Pesten op school komt al heel vroeg voor: 8% van de kinderen uit groep 3 en 5% van de kinderen uit groep 4 worden iedere week gepest op school. Het programma ‘Taakspel’ dringt, mits goed uitgevoerd, het pesten terug bij deze jonge kinderen.
Dat blijkt uit onderzoek van de Vrije Universiteit Amsterdam in samenwerking met de Erasmus Universiteit en Universiteit van Utrecht. Hoogleraar ontwikkelingspsychopathologie Pol van Lier en onderzoeker Marieke Buil van de Vrije Universiteit Amsterdam en de Erasmus Universiteit Rotterdam hebben onderzocht of pesten kan worden verminderd bij kinderen uit groep 3, 4 en 5 van de basisschool.

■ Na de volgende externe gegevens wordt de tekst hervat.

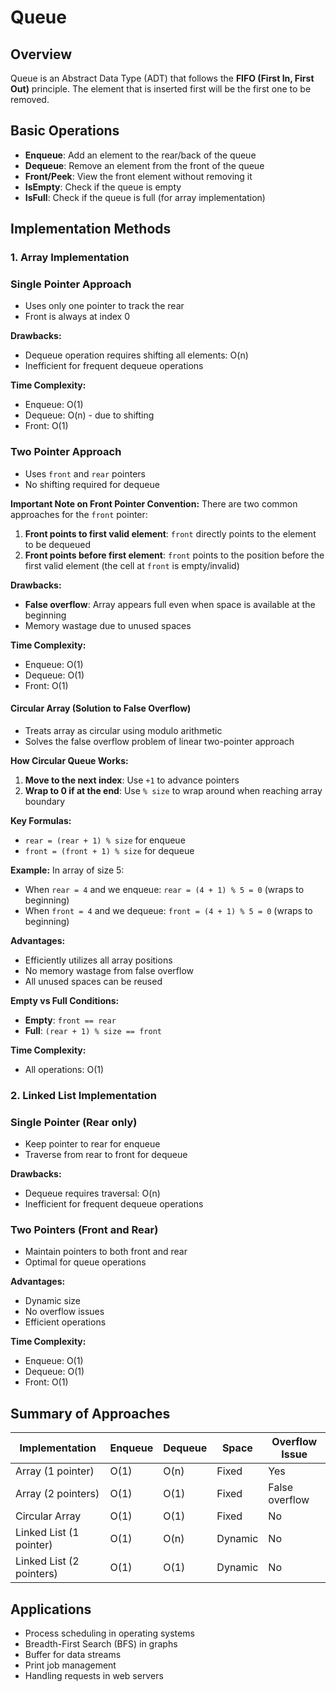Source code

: # Queue

## Overview
Queue is an Abstract Data Type (ADT) that follows the **FIFO (First In, First Out)** principle. The element that is inserted first will be the first one to be removed.

## Basic Operations
- **Enqueue**: Add an element to the rear/back of the queue
- **Dequeue**: Remove an element from the front of the queue
- **Front/Peek**: View the front element without removing it
- **IsEmpty**: Check if the queue is empty
- **IsFull**: Check if the queue is full (for array implementation)

## Implementation Methods

### 1. Array Implementation

### Single Pointer Approach
- Uses only one pointer to track the rear
- Front is always at index 0

**Drawbacks:**
- Dequeue operation requires shifting all elements: O(n)
- Inefficient for frequent dequeue operations

**Time Complexity:**
- Enqueue: O(1)
- Dequeue: O(n) - due to shifting
- Front: O(1)

### Two Pointer Approach
- Uses `front` and `rear` pointers
- No shifting required for dequeue

**Important Note on Front Pointer Convention:**
There are two common approaches for the `front` pointer:
1. **Front points to first valid element**: `front` directly points to the element to be dequeued
2. **Front points before first element**: `front` points to the position before the first valid element (the cell at `front` is empty/invalid)

**Drawbacks:**
- **False overflow**: Array appears full even when space is available at the beginning
- Memory wastage due to unused spaces

**Time Complexity:**
- Enqueue: O(1)
- Dequeue: O(1)
- Front: O(1)

#### Circular Array (Solution to False Overflow)
- Treats array as circular using modulo arithmetic
- Solves the false overflow problem of linear two-pointer approach

**How Circular Queue Works:**
1. **Move to the next index**: Use `+1` to advance pointers
2. **Wrap to 0 if at the end**: Use `% size` to wrap around when reaching array boundary

**Key Formulas:**
- `rear = (rear + 1) % size` for enqueue
- `front = (front + 1) % size` for dequeue

**Example:** In array of size 5:
- When `rear = 4` and we enqueue: `rear = (4 + 1) % 5 = 0` (wraps to beginning)
- When `front = 4` and we dequeue: `front = (4 + 1) % 5 = 0` (wraps to beginning)

**Advantages:**
- Efficiently utilizes all array positions
- No memory wastage from false overflow
- All unused spaces can be reused

**Empty vs Full Conditions:**
- **Empty**: `front == rear`
- **Full**: `(rear + 1) % size == front`

**Time Complexity:**
- All operations: O(1)

### 2. Linked List Implementation

### Single Pointer (Rear only)
- Keep pointer to rear for enqueue
- Traverse from rear to front for dequeue

**Drawbacks:**
- Dequeue requires traversal: O(n)
- Inefficient for frequent dequeue operations

### Two Pointers (Front and Rear)
- Maintain pointers to both front and rear
- Optimal for queue operations

**Advantages:**
- Dynamic size
- No overflow issues
- Efficient operations

**Time Complexity:**
- Enqueue: O(1)
- Dequeue: O(1)
- Front: O(1)

## Summary of Approaches

| Implementation | Enqueue | Dequeue | Space | Overflow Issue |
|---|---|---|---|---|
| Array (1 pointer) | O(1) | O(n) | Fixed | Yes |
| Array (2 pointers) | O(1) | O(1) | Fixed | False overflow |
| Circular Array | O(1) | O(1) | Fixed | No |
| Linked List (1 pointer) | O(1) | O(n) | Dynamic | No |
| Linked List (2 pointers) | O(1) | O(1) | Dynamic | No |

## Applications
- Process scheduling in operating systems
- Breadth-First Search (BFS) in graphs
- Buffer for data streams
- Print job management
- Handling requests in web servers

Zij deden dit in het kader van het landelijke onderzoek ‘Wat werkt tegen pesten?’ naar de effectiviteit van kansrijke programma’s tegen pesten, aangestuurd door hoogleraar Bram Orobio de Castro van de Universiteit Utrecht.
Pesten in groep 3 en 4
In 2014 zijn 13 programma’s als kansrijk beoordeeld tegen pesten door de Commissie Antipestprogramma’s. Tien hiervan zijn geëvalueerd. Slechts één van deze programma’s is geschikt voor kinderen vanaf groep 3. Dit is een groot probleem, omdat pesten ook al bij jonge kinderen voor komt. Van Lier en Buil vonden in hun onderzoek dat 8% van de kinderen uit groep 3 en 5% van de kinderen uit groep 4 aangeeft iedere week gepest te worden op school. Dit komt overeen met de frequentie van pesten in de hogere groepen. Uit eerder onderzoek blijkt dat kinderen die op jonge leeftijd worden gepest een hogere kans lopen om in latere schooljaren ook gepest te worden. Zo kan pesten een chronisch probleem worden. Dit maakt vroeg ingrijpen essentieel.
Programma Taakspel tegen pesten
Van Lier en Buil vonden dat het programma Taakspel pesten in de groepen 3, 4 en 5 binnen een schooljaar vermindert. Taakspel is een universeel programma, gericht op het creëren van een positief klimaat in de klas. Het programma is bedoeld voor alle kinderen in de klas, niet alleen voor kinderen die pesten of gepest worden. Het is wel belangrijk dat Taakspel goed wordt uitgevoerd door de leerkrachten. Uit het onderzoek bleek namelijk ook dat bij een minder goede of slechte uitvoering het aantal conflicten in de klas kan toenemen. Dit gebeurt niet wanneer Taakspel goed wordt uitgevoerd.
Vragen stellen
Net als in de hogere groepen het geval is, vertelt één op de drie gepeste kinderen uit groep 3 en 4 dit aan niemand. Daarom is het essentieel het kind zelf te bevragen. Daarnaast benadrukken van Lier en Buil dat het juist voor jonge kinderen belangrijk is dat zij niet alleen aangeven of zijzelf worden gepest, maar ook wie van hun klasgenoten wordt gepest. Door de kinderen te vragen wie van hun klasgenootjes gepest wordt en wie pest, krijg je een goed beeld van pesten in de lagere groepen.”
Monitor
Om het pestgedrag systematisch in kaart te brengen, hebben de onderzoekers een monitor ontwikkeld. In deze monitor wordt de kinderen naar hun eigen pestervaringen gevraagd en naar de pestervaringen van hun klasgenoten. Vanaf groep 5 kunnen kinderen deze monitor zelfstandig invullen. Kinderen uit groep 3 en 4 kunnen dit nog niet zelfstandig. Zij moeten 1 op 1 gevraagd worden naar hun ervaringen met pesten. Dit betekent dat pestgedrag goed in kaart brengen bij deze jonge kinderen een intensiever proces is.
Van Lier en Buil benadrukken dat het toch belangrijk is om al in de lagere groepen te starten met het in kaart brengen van pesten en er iets tegen te doen. “Pesten begint al in groep 3 en 4 van de basisschool, en is op die leeftijd net zo schadelijk voor kinderen als later.”